*** RECORDED DATA ***

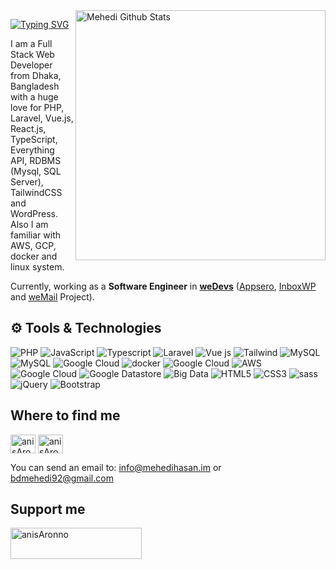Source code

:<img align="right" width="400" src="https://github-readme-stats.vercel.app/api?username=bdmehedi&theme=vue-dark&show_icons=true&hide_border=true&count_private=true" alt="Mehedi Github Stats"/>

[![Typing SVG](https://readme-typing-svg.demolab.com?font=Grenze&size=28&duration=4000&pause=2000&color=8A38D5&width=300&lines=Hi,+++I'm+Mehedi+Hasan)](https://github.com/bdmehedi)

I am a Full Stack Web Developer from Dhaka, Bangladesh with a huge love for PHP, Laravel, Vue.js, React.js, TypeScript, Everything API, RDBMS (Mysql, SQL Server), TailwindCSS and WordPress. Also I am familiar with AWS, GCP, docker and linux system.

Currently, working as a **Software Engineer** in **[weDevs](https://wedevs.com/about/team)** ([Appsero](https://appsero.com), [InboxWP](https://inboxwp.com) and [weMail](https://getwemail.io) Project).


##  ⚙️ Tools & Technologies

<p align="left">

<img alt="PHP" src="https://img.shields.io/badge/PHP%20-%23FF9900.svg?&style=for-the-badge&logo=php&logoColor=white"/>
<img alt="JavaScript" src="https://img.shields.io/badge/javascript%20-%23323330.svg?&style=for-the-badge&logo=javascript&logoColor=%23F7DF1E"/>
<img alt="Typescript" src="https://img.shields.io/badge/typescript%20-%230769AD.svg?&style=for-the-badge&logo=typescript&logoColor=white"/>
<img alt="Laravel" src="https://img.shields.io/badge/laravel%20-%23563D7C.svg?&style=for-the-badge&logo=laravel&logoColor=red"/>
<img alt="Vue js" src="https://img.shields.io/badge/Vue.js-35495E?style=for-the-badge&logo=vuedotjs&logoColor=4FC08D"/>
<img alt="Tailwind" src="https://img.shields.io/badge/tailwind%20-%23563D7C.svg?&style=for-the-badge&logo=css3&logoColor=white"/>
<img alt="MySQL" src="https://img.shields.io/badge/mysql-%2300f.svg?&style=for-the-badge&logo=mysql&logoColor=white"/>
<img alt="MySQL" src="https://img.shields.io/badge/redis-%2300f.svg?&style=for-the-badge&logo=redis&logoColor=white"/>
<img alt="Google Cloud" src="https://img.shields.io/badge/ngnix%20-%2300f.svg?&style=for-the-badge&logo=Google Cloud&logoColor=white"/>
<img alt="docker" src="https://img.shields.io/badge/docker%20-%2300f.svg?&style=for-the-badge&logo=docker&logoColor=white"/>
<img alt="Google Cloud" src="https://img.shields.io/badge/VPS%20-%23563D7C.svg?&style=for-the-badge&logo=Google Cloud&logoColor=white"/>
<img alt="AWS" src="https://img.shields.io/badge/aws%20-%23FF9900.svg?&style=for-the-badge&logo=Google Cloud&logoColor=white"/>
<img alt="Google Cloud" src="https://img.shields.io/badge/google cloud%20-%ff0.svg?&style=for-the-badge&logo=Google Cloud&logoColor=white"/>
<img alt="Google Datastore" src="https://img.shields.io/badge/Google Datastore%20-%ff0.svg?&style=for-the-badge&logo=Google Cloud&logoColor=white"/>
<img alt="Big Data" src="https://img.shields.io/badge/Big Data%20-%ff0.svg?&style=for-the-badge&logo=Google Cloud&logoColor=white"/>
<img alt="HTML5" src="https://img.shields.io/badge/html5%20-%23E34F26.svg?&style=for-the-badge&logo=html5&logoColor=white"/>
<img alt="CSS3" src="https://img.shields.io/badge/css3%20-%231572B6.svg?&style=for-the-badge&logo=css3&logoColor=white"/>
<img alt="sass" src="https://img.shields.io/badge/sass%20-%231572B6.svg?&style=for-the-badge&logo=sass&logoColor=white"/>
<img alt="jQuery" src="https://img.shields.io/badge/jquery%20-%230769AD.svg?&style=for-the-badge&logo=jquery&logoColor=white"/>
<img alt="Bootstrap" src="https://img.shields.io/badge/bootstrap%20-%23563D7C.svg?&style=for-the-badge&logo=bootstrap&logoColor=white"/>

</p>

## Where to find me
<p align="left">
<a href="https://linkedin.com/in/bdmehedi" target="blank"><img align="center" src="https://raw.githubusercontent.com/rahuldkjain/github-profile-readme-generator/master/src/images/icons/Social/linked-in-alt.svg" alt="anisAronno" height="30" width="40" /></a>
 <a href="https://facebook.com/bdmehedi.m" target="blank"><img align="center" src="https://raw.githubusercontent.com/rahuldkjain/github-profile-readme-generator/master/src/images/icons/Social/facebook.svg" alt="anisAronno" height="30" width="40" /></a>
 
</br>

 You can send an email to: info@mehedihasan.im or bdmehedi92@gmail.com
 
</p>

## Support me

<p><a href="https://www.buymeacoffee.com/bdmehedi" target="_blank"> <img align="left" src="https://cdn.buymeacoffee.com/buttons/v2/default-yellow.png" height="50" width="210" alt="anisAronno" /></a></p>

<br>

*** End of RECORDED DATA ***

__PROBLEM__:
Output exactly the lines from the one containing "## Support me" through the last line of the entries, both ends included.

__RESPONSE BOX__:
## Support me

<p><a href="https://www.buymeacoffee.com/bdmehedi" target="_blank"> <img align="left" src="https://cdn.buymeacoffee.com/buttons/v2/default-yellow.png" height="50" width="210" alt="anisAronno" /></a></p>

<br>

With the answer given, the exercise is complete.